§ WHAT IS EXPECTED
Give back exactly the lines of the data below, starting with the line that has "concretely, we show" and going on through the line that has "linearly ordered field $A$.".

§ EXERCISE MATERIAL
-=-=-

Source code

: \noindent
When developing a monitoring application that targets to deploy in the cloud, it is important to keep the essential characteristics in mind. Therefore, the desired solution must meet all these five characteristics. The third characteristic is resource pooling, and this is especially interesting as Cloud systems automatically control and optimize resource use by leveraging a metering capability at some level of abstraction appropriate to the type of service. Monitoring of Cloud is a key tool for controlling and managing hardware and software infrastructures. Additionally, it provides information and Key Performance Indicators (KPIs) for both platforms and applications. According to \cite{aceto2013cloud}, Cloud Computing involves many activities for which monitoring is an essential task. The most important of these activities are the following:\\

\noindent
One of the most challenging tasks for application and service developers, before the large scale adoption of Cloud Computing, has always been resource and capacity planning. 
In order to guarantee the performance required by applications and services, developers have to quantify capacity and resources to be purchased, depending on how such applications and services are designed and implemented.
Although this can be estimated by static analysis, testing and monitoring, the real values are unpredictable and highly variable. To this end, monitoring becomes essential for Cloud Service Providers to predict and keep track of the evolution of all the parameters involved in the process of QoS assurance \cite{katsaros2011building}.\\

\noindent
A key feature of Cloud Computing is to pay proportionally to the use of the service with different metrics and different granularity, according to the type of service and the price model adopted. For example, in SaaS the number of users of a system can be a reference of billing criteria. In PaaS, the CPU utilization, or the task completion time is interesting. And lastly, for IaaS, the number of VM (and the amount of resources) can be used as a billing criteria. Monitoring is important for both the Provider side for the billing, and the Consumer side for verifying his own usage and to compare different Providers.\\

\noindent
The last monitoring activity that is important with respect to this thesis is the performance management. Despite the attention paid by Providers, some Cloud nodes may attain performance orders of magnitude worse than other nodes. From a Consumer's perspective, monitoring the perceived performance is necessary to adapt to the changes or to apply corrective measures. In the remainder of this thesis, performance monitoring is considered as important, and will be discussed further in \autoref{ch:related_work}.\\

-=-=-

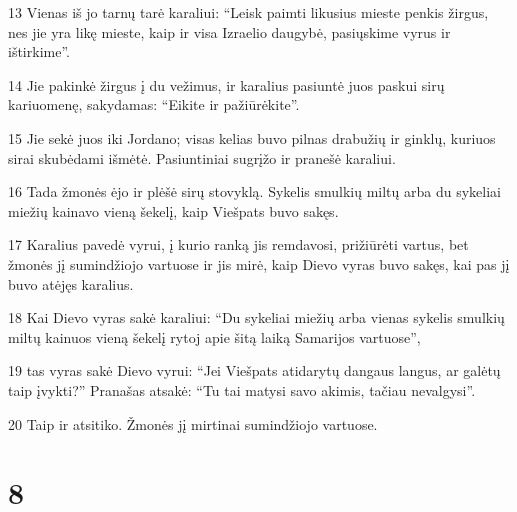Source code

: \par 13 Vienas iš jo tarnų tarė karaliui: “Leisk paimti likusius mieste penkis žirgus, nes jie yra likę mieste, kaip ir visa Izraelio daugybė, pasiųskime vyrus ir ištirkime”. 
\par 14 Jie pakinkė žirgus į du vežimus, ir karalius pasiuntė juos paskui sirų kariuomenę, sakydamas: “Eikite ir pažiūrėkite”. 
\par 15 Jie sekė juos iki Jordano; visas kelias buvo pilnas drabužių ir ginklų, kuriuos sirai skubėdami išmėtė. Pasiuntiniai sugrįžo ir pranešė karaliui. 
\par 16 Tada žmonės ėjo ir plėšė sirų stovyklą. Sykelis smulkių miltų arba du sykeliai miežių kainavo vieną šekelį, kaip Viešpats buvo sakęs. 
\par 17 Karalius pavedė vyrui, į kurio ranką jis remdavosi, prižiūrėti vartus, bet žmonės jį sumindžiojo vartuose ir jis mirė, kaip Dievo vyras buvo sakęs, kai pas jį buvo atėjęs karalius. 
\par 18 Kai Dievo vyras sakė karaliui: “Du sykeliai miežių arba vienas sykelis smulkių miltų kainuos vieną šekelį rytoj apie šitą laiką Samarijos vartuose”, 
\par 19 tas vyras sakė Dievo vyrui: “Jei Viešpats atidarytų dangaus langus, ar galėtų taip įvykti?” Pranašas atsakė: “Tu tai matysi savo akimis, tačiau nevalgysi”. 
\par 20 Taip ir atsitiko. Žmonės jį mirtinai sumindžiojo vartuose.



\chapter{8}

-=-=-

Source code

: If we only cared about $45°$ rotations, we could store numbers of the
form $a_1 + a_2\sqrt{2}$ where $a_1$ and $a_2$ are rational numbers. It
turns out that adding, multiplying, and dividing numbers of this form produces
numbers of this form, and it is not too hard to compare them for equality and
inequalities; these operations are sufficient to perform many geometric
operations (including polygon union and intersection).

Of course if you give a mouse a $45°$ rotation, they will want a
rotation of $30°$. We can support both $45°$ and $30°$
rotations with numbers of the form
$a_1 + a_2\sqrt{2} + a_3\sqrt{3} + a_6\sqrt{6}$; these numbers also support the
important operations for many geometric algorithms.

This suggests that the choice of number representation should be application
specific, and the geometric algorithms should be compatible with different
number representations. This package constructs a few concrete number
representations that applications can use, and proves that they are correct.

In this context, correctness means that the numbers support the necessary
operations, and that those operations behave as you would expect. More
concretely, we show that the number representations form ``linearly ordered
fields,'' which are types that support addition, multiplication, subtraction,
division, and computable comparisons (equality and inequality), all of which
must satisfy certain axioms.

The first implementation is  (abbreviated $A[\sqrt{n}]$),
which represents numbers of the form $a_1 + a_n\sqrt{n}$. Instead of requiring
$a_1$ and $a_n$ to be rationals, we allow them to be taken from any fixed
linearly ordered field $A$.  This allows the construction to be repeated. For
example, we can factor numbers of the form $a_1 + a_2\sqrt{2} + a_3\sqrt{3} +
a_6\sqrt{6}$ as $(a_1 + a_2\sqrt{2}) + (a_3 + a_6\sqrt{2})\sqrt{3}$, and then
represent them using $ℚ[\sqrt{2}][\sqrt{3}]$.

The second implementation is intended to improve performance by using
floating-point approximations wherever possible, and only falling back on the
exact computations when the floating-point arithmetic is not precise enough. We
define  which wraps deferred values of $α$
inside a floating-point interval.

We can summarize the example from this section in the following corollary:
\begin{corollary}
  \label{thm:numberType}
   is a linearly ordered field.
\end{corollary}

-=-=-

§ SOLUTION BELOW
concretely, we show that the number representations form ``linearly ordered
fields,'' which are types that support addition, multiplication, subtraction,
division, and computable comparisons (equality and inequality), all of which
must satisfy certain axioms.

The first implementation is  (abbreviated $A[\sqrt{n}]$),
which represents numbers of the form $a_1 + a_n\sqrt{n}$. Instead of requiring
$a_1$ and $a_n$ to be rationals, we allow them to be taken from any fixed
linearly ordered field $A$.  This allows the construction to be repeated. For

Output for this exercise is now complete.